● Assigned task
Search the data for the word "names" and copy every line that contains it.

Plain-text document sources:
+ + + +
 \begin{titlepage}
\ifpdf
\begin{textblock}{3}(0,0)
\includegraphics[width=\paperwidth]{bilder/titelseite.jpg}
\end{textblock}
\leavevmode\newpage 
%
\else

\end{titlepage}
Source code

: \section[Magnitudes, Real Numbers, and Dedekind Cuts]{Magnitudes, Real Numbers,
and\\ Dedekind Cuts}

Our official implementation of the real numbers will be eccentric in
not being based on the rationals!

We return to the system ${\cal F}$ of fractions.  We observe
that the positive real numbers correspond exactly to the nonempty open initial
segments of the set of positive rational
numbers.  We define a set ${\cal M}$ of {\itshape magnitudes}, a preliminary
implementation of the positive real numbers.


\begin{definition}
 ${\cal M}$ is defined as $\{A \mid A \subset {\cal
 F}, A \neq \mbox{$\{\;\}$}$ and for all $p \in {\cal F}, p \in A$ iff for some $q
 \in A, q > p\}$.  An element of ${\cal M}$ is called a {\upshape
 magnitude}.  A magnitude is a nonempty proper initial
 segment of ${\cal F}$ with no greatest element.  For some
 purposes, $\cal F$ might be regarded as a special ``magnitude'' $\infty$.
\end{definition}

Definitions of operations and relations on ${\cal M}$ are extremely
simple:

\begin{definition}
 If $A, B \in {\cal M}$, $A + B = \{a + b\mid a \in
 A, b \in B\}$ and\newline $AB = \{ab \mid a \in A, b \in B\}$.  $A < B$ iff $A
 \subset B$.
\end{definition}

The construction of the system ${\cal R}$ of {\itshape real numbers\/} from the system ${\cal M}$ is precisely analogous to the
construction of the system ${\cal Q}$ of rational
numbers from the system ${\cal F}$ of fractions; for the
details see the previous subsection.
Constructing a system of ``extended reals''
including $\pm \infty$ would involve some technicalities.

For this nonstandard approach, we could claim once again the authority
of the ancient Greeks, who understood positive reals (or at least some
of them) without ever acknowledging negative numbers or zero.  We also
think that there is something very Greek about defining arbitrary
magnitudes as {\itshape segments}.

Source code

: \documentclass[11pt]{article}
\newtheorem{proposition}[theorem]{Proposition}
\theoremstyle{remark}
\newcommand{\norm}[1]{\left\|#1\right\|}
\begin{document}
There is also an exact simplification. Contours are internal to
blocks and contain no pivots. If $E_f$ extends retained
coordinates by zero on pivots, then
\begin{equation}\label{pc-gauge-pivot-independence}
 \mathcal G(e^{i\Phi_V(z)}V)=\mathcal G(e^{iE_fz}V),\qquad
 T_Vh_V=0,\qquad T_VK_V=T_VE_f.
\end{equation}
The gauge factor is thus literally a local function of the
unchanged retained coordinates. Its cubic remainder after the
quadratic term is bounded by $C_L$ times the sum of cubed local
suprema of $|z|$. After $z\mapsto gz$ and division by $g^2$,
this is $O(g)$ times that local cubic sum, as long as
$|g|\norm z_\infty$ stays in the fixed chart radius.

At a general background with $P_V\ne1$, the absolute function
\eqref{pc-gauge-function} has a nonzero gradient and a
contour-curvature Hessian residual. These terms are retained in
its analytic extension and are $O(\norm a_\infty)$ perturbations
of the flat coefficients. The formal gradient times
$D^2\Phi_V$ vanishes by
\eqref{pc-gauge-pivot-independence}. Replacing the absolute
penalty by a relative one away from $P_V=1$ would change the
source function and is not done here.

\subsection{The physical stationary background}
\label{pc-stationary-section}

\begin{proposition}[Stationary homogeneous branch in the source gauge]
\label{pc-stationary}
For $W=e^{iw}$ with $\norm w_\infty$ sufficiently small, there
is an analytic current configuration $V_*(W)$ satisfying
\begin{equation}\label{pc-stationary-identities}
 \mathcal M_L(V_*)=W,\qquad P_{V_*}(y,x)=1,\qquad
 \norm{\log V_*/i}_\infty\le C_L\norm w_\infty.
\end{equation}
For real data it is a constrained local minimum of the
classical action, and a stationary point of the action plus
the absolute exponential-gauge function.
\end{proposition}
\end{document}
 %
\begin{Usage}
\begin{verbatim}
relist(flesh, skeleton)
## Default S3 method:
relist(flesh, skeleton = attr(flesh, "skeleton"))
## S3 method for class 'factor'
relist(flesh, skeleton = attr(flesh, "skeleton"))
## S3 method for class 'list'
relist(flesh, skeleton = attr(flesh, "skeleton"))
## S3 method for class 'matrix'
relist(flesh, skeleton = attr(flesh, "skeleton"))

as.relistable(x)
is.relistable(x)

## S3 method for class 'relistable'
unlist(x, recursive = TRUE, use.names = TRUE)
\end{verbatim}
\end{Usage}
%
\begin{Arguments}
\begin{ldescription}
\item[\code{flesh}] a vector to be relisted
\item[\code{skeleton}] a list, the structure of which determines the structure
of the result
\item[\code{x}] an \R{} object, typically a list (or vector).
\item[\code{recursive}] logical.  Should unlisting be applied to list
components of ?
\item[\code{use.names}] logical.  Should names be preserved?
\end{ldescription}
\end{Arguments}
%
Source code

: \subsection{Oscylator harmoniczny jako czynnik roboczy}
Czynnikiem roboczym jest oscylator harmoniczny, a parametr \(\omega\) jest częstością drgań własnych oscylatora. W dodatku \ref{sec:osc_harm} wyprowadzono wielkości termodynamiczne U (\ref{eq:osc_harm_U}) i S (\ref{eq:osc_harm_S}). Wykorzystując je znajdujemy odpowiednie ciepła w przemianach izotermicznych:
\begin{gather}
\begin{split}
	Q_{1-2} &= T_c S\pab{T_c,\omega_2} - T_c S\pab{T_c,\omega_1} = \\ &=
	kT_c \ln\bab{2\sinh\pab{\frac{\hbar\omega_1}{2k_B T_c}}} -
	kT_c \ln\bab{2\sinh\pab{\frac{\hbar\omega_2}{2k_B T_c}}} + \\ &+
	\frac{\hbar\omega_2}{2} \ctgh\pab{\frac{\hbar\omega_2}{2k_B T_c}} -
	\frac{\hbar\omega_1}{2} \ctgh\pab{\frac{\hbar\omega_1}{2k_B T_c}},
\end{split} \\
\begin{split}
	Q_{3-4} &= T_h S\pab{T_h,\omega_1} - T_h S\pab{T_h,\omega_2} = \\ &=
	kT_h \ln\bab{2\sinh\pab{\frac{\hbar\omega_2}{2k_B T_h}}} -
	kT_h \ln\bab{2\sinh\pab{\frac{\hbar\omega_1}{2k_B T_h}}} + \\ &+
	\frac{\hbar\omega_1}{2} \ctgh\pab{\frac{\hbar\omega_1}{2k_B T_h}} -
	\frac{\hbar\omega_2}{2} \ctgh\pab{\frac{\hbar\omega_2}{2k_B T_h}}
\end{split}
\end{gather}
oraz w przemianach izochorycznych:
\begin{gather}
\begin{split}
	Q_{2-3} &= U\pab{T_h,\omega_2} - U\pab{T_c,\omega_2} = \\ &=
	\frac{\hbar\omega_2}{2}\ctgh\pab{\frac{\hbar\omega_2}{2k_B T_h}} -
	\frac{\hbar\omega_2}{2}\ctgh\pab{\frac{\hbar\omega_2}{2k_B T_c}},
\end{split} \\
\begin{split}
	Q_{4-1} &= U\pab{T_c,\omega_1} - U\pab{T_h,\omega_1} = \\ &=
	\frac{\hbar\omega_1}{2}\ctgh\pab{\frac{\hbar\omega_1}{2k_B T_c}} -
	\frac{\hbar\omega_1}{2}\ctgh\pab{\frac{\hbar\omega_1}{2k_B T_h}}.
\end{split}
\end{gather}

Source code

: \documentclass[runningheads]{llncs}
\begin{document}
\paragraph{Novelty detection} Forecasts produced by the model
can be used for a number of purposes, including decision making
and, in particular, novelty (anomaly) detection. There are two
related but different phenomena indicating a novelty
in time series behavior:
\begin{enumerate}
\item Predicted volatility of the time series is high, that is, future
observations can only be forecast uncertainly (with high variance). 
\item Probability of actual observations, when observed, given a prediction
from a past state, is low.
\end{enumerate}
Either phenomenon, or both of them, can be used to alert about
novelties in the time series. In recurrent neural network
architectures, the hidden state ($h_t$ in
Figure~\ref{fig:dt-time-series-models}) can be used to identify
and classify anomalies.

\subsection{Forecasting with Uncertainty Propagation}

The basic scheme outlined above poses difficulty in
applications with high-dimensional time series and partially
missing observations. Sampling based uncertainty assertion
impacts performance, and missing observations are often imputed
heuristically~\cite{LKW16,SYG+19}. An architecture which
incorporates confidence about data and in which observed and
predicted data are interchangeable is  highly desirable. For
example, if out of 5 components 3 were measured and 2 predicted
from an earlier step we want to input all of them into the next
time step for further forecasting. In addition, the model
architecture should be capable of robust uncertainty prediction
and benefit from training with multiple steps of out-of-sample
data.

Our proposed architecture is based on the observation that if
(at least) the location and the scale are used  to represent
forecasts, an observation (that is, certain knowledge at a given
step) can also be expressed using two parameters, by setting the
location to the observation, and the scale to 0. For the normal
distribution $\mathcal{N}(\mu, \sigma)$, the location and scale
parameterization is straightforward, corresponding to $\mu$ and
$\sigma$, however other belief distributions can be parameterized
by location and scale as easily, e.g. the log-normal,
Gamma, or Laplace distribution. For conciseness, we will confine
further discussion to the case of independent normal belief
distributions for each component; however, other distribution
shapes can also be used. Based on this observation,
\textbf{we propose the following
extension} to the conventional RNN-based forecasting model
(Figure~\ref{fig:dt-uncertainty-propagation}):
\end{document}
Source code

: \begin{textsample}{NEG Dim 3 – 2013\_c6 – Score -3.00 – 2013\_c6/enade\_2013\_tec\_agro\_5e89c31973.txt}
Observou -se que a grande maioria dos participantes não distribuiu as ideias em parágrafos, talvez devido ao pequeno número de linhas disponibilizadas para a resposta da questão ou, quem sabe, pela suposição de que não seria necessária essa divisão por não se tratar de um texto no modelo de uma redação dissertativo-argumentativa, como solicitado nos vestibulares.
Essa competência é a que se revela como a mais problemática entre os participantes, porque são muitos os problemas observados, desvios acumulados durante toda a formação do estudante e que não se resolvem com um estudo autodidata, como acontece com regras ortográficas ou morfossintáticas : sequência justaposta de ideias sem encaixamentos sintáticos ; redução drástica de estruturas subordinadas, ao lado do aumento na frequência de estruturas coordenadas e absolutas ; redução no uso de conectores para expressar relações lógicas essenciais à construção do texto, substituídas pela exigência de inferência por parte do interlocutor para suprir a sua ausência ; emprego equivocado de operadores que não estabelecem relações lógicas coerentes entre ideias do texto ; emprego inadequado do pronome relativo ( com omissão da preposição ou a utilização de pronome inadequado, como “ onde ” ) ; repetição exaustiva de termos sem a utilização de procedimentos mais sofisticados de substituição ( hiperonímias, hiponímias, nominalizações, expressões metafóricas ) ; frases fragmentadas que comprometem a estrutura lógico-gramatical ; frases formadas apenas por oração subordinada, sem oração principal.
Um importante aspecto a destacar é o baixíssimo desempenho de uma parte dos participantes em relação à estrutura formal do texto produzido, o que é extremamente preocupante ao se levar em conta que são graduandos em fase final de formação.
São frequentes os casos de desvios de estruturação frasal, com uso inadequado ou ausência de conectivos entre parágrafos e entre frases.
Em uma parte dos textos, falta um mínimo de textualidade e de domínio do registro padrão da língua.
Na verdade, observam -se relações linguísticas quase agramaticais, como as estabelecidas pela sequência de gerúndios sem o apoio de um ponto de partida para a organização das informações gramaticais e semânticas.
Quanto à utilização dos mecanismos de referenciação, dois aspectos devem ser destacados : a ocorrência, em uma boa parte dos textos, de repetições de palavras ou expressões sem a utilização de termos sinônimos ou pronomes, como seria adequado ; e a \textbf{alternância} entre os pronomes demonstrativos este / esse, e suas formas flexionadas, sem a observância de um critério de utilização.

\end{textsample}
+ + + +
● Solution below
unlist(x, recursive = TRUE, use.names = TRUE)
\item[\code{use.names}] logical.  Should names be preserved?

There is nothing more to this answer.